Est-ce que vous mettez le patron du FLN, qui ne rate aucune occasion pour critiquer le Premier ministre, dans cette catégorie ?

Je pense que l’exercice politique et l’exercice de la démocratie, la gestion ou la gouvernance au quotidien impliquent des règles. Parfois, les gens ne sont pas imprégnés par ces règles. Et pour échapper à leur banalité, ils se focalisent sur ceux qui travaillent et ceux qui veulent faire avancer les choses. Ceux qui veulent pousser les Algériens vers une nouvelle dynamique.

L’Organisation nationale des Moudjahidin dénonce les propos d’Ahmed Ouyahia sur les pieds noirs. Un commentaire ?

Nous nous sommes déjà exprimés sur le sujet des pieds noirs. Je n’ai aucun commentaire à faire là-dessus.

Dans de nombreuses activités publiques, on voit beaucoup plus Noureddine Bedoui qu’Ahmed Ouyahia.
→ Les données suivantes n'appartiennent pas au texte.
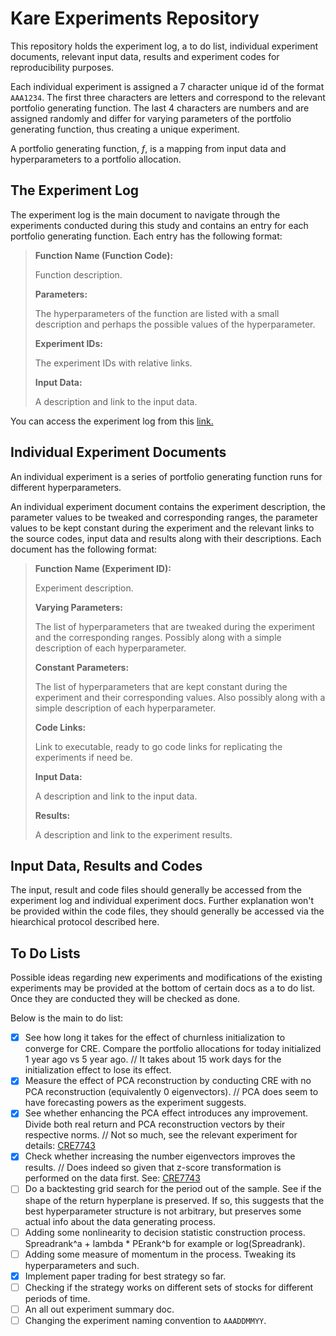 # Kare Experiments Repository

This repository holds the experiment log, a to do list, individual experiment documents, relevant input data, results and experiment codes for reproducibility purposes.

Each individual experiment is assigned a 7 character unique id of the format `AAA1234`. The first three characters are letters and correspond to the relevant portfolio generating function. The last 4 characters are numbers and are assigned randomly and differ for varying parameters of the portfolio generating function, thus creating a unique experiment. 

A portfolio generating function, *f*, is a mapping from input data and hyperparameters to a portfolio allocation. 

## The Experiment Log

The experiment log is the main document to navigate through the experiments conducted during this study and contains an entry for each portfolio generating function. Each entry has the following format:

>**Function Name (Function Code):**
>
>Function description.
>
>**Parameters:**
>
>The hyperparameters of the function are listed with a small description and perhaps the possible values of the hyperparameter. 
>
>**Experiment IDs:**
>
>The experiment IDs with relative links.
>
>**Input Data:**
>
>A description and link to the input data.

You can access the experiment log from this [link.](https://github.com/ahmetumutdurmus/kareexperiments/blob/master/docs/src/The%20Experiment%20Log.md)
## Individual Experiment Documents

An individual experiment is a series of portfolio generating function runs for different hyperparameters. 

An individual experiment document contains the experiment description, the parameter values to be tweaked and corresponding ranges, the parameter values to be kept constant during the experiment and the relevant links to the source codes, input data and results along with their descriptions. Each document has the following format:

>**Function Name (Experiment ID):**
>
>Experiment description.
>
>**Varying Parameters:**
>
>The list of hyperparameters that are tweaked during the experiment and the corresponding ranges. Possibly along with a simple description of each hyperparameter.
>
>**Constant Parameters:**
>
>The list of hyperparameters that are kept constant during the experiment and their corresponding values. Also possibly along with a simple description of each hyperparameter.
>
>**Code Links:**
>
>Link to executable, ready to go code links for replicating the experiments if need be.
>
>**Input Data:**
>
>A description and link to the input data.
>
>**Results:**
>
>A description and link to the experiment results.

## Input Data, Results and Codes

The input, result and code files should generally be accessed from the experiment log and individual experiment docs. Further explanation won't be provided within the code files, they should generally be accessed via the hiearchical protocol described here.

## To Do Lists

Possible ideas regarding new experiments and modifications of the existing experiments may be provided at the bottom of certain docs as a to do list. Once they are conducted they will be checked as done. 

Below is the main to do list:

- [x] See how long it takes for the effect of churnless initialization to converge for CRE. Compare the portfolio allocations for today initialized 1 year ago vs 5 year ago. // It takes about 15 work days for the initialization effect to lose its effect.
- [x] Measure the effect of PCA reconstruction by conducting CRE with no PCA reconstruction (equivalently 0 eigenvectors). // PCA does seem to have forecasting powers as the experiment suggests.
- [x] See whether enhancing the PCA effect introduces any improvement. Divide both real return and PCA reconstruction vectors by their respective norms. // Not so much, see the relevant experiment for details: [CRE7743](https://github.com/ahmetumutdurmus/kareexperiments/blob/master/docs/src/CRE7743.md)
- [x] Check whether increasing the number eigenvectors improves the results. // Does indeed so given that z-score transformation is performed on the data first. See: [CRE7743](https://github.com/ahmetumutdurmus/kareexperiments/blob/master/docs/src/CRE7743.md)
- [ ] Do a backtesting grid search for the period out of the sample. See if the shape of the return hyperplane is preserved. If so, this suggests that the best hyperparameter structure is not arbitrary, but preserves some actual info about the data generating process.
- [ ] Adding some nonlinearity to decision statistic construction process. Spreadrank^a + lambda * PErank^b for example or log(Spreadrank).
- [ ] Adding some measure of momentum in the process. Tweaking its hyperparameters and such. 
- [x] Implement paper trading for best strategy so far. 
- [ ] Checking if the strategy works on different sets of stocks for different periods of time.
- [ ] An all out experiment summary doc.
- [ ] Changing the experiment naming convention to `AAADDMMYY`. 

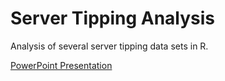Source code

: # Server Tipping Analysis

Analysis of several server tipping data sets in R.

[PowerPoint Presentation](https://drive.google.com/file/d/1kR6WYQ_f5ALg2mW07_PqTYlJh2AwG6EX/view?usp=sharing)
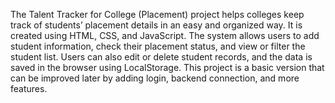 The Talent Tracker for College (Placement) project helps colleges keep track of students’ placement details in an easy and organized way. It is created using HTML, CSS, and JavaScript. The system allows users to add student information, check their placement status, and view or filter the student list. Users can also edit or delete student records, and the data is saved in the browser using LocalStorage. This project is a basic version that can be improved later by adding login, backend connection, and more features.
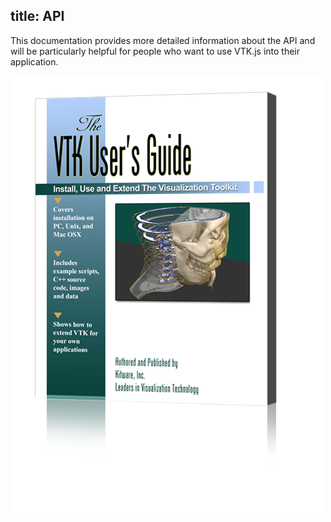 title: API
---

This documentation provides more detailed information about the API and will be particularly helpful for people who want to use VTK.js into their application. 

[![VTK Book][Book]](https://www.vtk.org/vtk-textbook/)

[Book]: ./books_VTK_guide.png
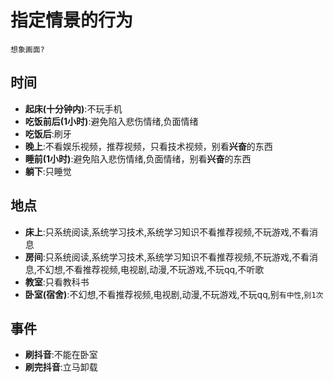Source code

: # 指定情景的行为
`想象画面?`

## 时间
- **起床(十分钟内)**:不玩手机
- **吃饭前后(1小时)**:避免陷入悲伤情绪,负面情绪
- **吃饭后**:刷牙
- **晚上**:不看娱乐视频，推荐视频，只看技术视频，别看**兴奋**的东西
- **睡前(1小时)**:避免陷入悲伤情绪,负面情绪，别看**兴奋**的东西
- **躺下**:只睡觉
## 地点
- **床上**:只系统阅读,系统学习技术,系统学习知识不看推荐视频,不玩游戏,不看消息
- **房间**:只系统阅读,系统学习技术,系统学习知识不看推荐视频,不玩游戏,不看消息,不幻想,不看推荐视频,电视剧,动漫,不玩游戏,不玩qq,不听歌
- **教室**:只看教科书
- **卧室(宿舍)**:不幻想,不看推荐视频,电视剧,动漫,不玩游戏,不玩qq,别``有中性``,`别1次`

## 事件
- **刷抖音**:不能在卧室
- **刷完抖音**:立马卸载

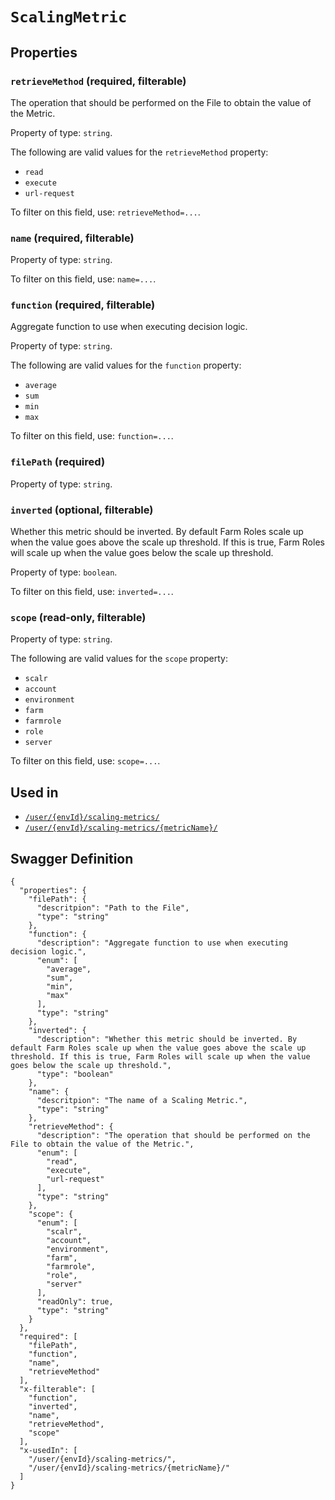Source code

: # `ScalingMetric` #







## Properties ##

### `retrieveMethod` (required, filterable) ###

The operation that should be performed on the File to obtain the value of the Metric.


Property of type: `string`.

 
The following are valid values for the `retrieveMethod` property:
  + `read`
  + `execute`
  + `url-request`

To filter on this field, use: `retrieveMethod=...`.


### `name` (required, filterable) ###




Property of type: `string`.


To filter on this field, use: `name=...`.


### `function` (required, filterable) ###

Aggregate function to use when executing decision logic.


Property of type: `string`.

 
The following are valid values for the `function` property:
  + `average`
  + `sum`
  + `min`
  + `max`

To filter on this field, use: `function=...`.


### `filePath` (required) ###




Property of type: `string`.




### `inverted` (optional, filterable) ###

Whether this metric should be inverted. By default Farm Roles scale up when the value goes above the scale up threshold. If this is true, Farm Roles will scale up when the value goes below the scale up threshold.


Property of type: `boolean`.


To filter on this field, use: `inverted=...`.


### `scope` (read-only, filterable) ###




Property of type: `string`.

 
The following are valid values for the `scope` property:
  + `scalr`
  + `account`
  + `environment`
  + `farm`
  + `farmrole`
  + `role`
  + `server`

To filter on this field, use: `scope=...`.




## Used in ##

  + [`/user/{envId}/scaling-metrics/`](./../rest/api/v1beta0/user/{envId}/scaling-metrics/)
  + [`/user/{envId}/scaling-metrics/{metricName}/`](./../rest/api/v1beta0/user/{envId}/scaling-metrics/{metricName}/)

## Swagger Definition ##

    {
      "properties": {
        "filePath": {
          "descritpion": "Path to the File", 
          "type": "string"
        }, 
        "function": {
          "description": "Aggregate function to use when executing decision logic.", 
          "enum": [
            "average", 
            "sum", 
            "min", 
            "max"
          ], 
          "type": "string"
        }, 
        "inverted": {
          "description": "Whether this metric should be inverted. By default Farm Roles scale up when the value goes above the scale up threshold. If this is true, Farm Roles will scale up when the value goes below the scale up threshold.", 
          "type": "boolean"
        }, 
        "name": {
          "descritpion": "The name of a Scaling Metric.", 
          "type": "string"
        }, 
        "retrieveMethod": {
          "description": "The operation that should be performed on the File to obtain the value of the Metric.", 
          "enum": [
            "read", 
            "execute", 
            "url-request"
          ], 
          "type": "string"
        }, 
        "scope": {
          "enum": [
            "scalr", 
            "account", 
            "environment", 
            "farm", 
            "farmrole", 
            "role", 
            "server"
          ], 
          "readOnly": true, 
          "type": "string"
        }
      }, 
      "required": [
        "filePath", 
        "function", 
        "name", 
        "retrieveMethod"
      ], 
      "x-filterable": [
        "function", 
        "inverted", 
        "name", 
        "retrieveMethod", 
        "scope"
      ], 
      "x-usedIn": [
        "/user/{envId}/scaling-metrics/", 
        "/user/{envId}/scaling-metrics/{metricName}/"
      ]
    }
Pourquoi ?

M. Bedoui est dans son rôle de ministre de l’Intérieur. Nous saluons son dynamisme et sa volonté de veiller au bon fonctionnement de nos collectivités locales et l’amélioration des services publics. Il a réussi une avancée remarquable sur le terrain de la lutte contre la bureaucratie, il a réussi le pari de moderniser un tant soit peu notre administration.

Le FMI a exprimé une nouvelle fois ses inquiétudes concernant l’Algérie. Est-ce que ses rapports vous inquiètent toujours ?

Je pense que c’est un peu prématuré d’apporter un jugement sérieux sur le choix souverain que l’Algérie a pris en recourant au financement non-conventionnel. En fait, c’est prématuré de faire le procès d’une démarche qui vient à peine d’être mise en place.

Et dans ses prévisions, le conseil d’administration du FMI a relevé que l’Algérie est confrontée à des difficultés par rapport à la baisse des prix de pétrole et du ralentissement de son activité économique. Cependant, les administrateurs prennent bonne note des mesures prévues par le gouvernement dont la reprise de l’assainissement des finances publiques à moyen terme.

Dans sa vision, le FMI préfère nous voir aller emprunter à l’extérieur. Je pense que la décision du président de la République est souveraine. Nous avons des capacités. L’Algérie est solvable.